Definition
Aircraft engines that can be rotated relative to the airframe to redirect their thrust in different directions, allowing the same engines to provide vertical lift, transitional thrust, or forward propulsion depending on their angle.
Plain English
Engines that swing or tilt on the aircraft so their thrust can be aimed downward for takeoff, gradually angled forward for the change to normal flight, and pointed straight back for cruising.
Context Anchor
Seen in discussions of thrust on aircraft that can take off or land in very short distances, or lift off nearly straight up.
Derivation
Pivot comes from the Old French pivot, meaning a fixed point around which something turns.
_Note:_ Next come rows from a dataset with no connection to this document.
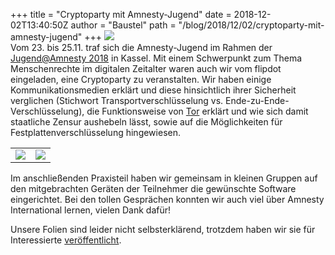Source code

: +++
title = "Cryptoparty mit Amnesty-Jugend"
date = 2018-12-02T13:40:50Z
author = "Baustel"
path = "/blog/2018/12/02/cryptoparty-mit-amnesty-jugend"
+++
![](https://flipdot.org/blog/uploads/2018/Logo_Amnesty.serendipityThumb.png)  
Vom 23. bis 25.11. traf sich die Amnesty-Jugend im Rahmen der
[Jugend@Amnesty
2018](http://www.amnesty-jugend.de/jugendtreffen/jugendamnesty-2018/ "EINLADUNG ZU JUGEND@AMNESTY IN KASSEL VOM 23. BIS 25. NOVEMBER 2018")
in Kassel. Mit einem Schwerpunkt zum Thema Menschenrechte im digitalen
Zeitalter waren auch wir vom flipdot eingeladen, eine Cryptoparty zu
veranstalten. Wir haben einige Kommunikationsmedien erklärt und diese
hinsichtlich ihrer Sicherheit verglichen (Stichwort
Transportverschlüsselung vs. Ende-zu-Ende-Verschlüsselung), die
Funktionsweise von [Tor](https://www.torproject.org/) erklärt und wie
sich damit staatliche Zensur aushebeln lässt, sowie auf die
Möglichkeiten für Festplattenverschlüsselung hingewiesen.  
  

|                                                                                                                                                                      |                                                                                                                                                                          |
| -------------------------------------------------------------------------------------------------------------------------------------------------------------------- | ------------------------------------------------------------------------------------------------------------------------------------------------------------------------ |
| [![](https://flipdot.org/blog/uploads/2018/amnesty_cryptoworkshop_2018.serendipityThumb.jpg)](https://flipdot.org/blog/uploads/2018/amnesty_cryptoworkshop_2018.jpg) | [![](https://flipdot.org/blog/uploads/2018/amnesty_cryptoworkshop_2018_2.serendipityThumb.jpg)](https://flipdot.org/blog/uploads/2018/amnesty_cryptoworkshop_2018_2.jpg) |

  
  
Im anschließenden Praxisteil haben wir gemeinsam in kleinen Gruppen auf
den mitgebrachten Geräten der Teilnehmer die gewünschte Software
eingerichtet. Bei den tollen Gesprächen konnten wir auch viel über
Amnesty International lernen, vielen Dank dafür\!  
  
Unsere Folien sind leider nicht selbsterklärend, trotzdem haben wir sie
für Interessierte
[veröffentlicht](https://github.com/flipdot/cryptoparty/raw/master/cryptoparty.odp).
Calling these engines pivoting tells you the engine itself rotates around a mounting point, rather than the thrust being deflected by a separate nozzle or vane.
Why Pilots Care
Enables vertical takeoff and landing capability while retaining efficient forward-flight performance and reduced runway requirements.
Grounding Statement
Picture the engine’s push being aimed downward to help raise the aircraft, then gradually turned rearward to drive the aircraft forward.
Intuition Check
Do not think of pivoting engines as loose or swinging engines. They rotate in a controlled way so the aircraft can aim thrust where it is needed.
Example Sentence 1
On a tiltrotor aircraft, the pivoting engines point upward for takeoff and then rotate forward as the aircraft accelerates into level flight.
Example Sentence 2
During the short-field landing, the pivoting engines rotated downward to provide additional braking thrust.